Beaux-livres. L’art et le nombre, de Robert Bared (Hazan)

200 p. 29,95€, Hazan

Avec une fabuleuse érudition iconographie et encyclopédique, Robert Bared déploie dans un essai dense sur ‘L’art et le nombre’ le « génie propre de chaque nombre ». Remarquablement écrit et illustré, son parcours jubilatoire dans l’histoire de l’humanité et de ses symboles en révèle le sens, le rythme et les proportions selon les civilisations, pour dessiner une véritable esthétique du nombre à l’unisson du monde.

 

Etablir des analogies entre le visible et l’invisible 

Pour beaucoup, et c’est peut-être ce qui explique qu’un tel livre n’est pas paru plutôt, la relation de l’art est plutôt répulsive qu’inclusive. Au terme de la lecture de Robert Bared, cette relation est plus fructueuse qu’asséchante, plus stimulante qu’aliénante.  Brassant un  savoir encyclopédique – des époques, des lieux et des arts – il nous lance l’invitation de pénétrer « une autre intimité du monde »

« Beaux sont les nombres, alphabet de l’univers – peut- être une de ses clés de lectures. »

On comprendra dès lors qu’il est difficile de résumer un livre aussi dense, bien illustré qui se déguste plus qu’il se dévore, qui invite au vagabondage plus qu’à l’équation du monde, tant il ouvre de multiples pistes de savoirs, de fictions et d’esthétiques.

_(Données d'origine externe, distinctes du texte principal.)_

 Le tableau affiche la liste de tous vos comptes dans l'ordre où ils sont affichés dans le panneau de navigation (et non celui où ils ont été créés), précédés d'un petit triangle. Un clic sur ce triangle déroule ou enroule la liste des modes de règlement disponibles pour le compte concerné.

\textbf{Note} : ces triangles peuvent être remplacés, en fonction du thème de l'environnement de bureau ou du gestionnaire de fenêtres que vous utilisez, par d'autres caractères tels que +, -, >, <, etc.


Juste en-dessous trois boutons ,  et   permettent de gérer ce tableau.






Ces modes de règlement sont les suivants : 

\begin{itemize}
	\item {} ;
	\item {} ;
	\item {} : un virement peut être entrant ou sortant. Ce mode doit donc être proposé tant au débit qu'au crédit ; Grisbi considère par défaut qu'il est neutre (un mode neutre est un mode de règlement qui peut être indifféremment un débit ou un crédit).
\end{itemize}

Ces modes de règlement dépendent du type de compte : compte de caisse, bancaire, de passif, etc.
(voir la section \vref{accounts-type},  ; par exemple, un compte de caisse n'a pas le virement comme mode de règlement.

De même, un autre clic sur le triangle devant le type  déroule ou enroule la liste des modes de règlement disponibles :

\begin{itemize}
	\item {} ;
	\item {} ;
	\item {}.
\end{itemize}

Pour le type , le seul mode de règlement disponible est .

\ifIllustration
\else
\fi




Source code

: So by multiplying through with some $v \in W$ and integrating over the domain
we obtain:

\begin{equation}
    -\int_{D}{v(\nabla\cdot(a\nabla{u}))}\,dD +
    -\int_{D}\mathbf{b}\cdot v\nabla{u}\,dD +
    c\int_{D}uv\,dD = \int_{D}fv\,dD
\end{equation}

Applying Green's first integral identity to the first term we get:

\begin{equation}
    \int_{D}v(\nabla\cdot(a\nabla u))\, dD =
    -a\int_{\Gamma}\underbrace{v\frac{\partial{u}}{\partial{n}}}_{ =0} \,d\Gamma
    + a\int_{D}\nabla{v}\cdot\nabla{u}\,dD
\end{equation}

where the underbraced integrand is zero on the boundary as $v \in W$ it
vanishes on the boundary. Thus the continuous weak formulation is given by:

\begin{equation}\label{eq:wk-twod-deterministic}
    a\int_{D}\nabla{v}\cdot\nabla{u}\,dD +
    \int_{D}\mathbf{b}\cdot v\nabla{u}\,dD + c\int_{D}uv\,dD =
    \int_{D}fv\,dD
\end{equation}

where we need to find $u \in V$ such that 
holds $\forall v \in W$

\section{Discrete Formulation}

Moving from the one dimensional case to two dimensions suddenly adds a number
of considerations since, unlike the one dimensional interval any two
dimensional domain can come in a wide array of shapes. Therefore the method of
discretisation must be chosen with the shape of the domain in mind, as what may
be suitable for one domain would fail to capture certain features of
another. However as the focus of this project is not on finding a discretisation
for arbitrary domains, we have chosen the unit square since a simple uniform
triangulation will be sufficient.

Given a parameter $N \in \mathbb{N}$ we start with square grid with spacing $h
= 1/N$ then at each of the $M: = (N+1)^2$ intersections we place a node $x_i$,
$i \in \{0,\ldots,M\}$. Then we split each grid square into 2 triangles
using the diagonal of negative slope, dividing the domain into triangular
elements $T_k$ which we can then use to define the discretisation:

Pour en donner l’envie de mieux vivre cette « l’aspiration de l’homme à établir des analogies entre le visible et l’invisible », nous ne résistons pas à croquer en quelques mots ce que Bared exhume et exalte de chaque nombre premier, autant de dimensions qui nourrissent plus ou moins secrètement le visuel.

  • le 0 : prélude à un nombre inexistant, trop réduit au vide et à l’absence,  au rien ou néant, ce silence est ‘une mystérieuse forme du temps’ (Borges),
  • Le 1 : au commencement est l’Un, premier et unique, nourri d’absolu, dont la singularité est magique,
  • Le 2 inaugure l’altérité pour le meilleur et le pire, du reflet au double, de la bicéphalité à la gémélité,
  • Le 3 : l’équilibre de trinité, de la triade sacrée, de l’archétype narratif à la tridimensionnalité, des trois règnes de la nature aux trois faces d’une identité,
  • Le 4, assoit la stabilité, le carré est le symbole de la terre, l’ordre de l’univers, étayé sur l’angle droit,
  • Le 5, renvoie aux origines de la connaissance empirique et sensible, de la prise en main du monde, les cinq doigts de la main à a la Divine Proportion (
  • Le 6, est le chiffre de la création, de l’hexagramme ; de l’étoile à six branches à la Bête de l’Apocalypse,
  • Le 7, le nombre de la perfection universelle, de la sacralité biblique, à la bête à sept têtes, aux sept samouraïs & mercenaires.
  • Le 8 rayonne en étoile ou se déploie en octogone, le nombre de l’équilibre cosmique (rose des vents à la roue de Dharma, .
  • Le 9 : « le nombre de la hiérarchie sous toutes ses formes » des sphères célestes aux profondeurs souterraines,  permet d’embrasser les idéaux tant des muses grecques, de la chevalerie (Les Neuf Preux) que des nymphes et dragons de l’art asiatique.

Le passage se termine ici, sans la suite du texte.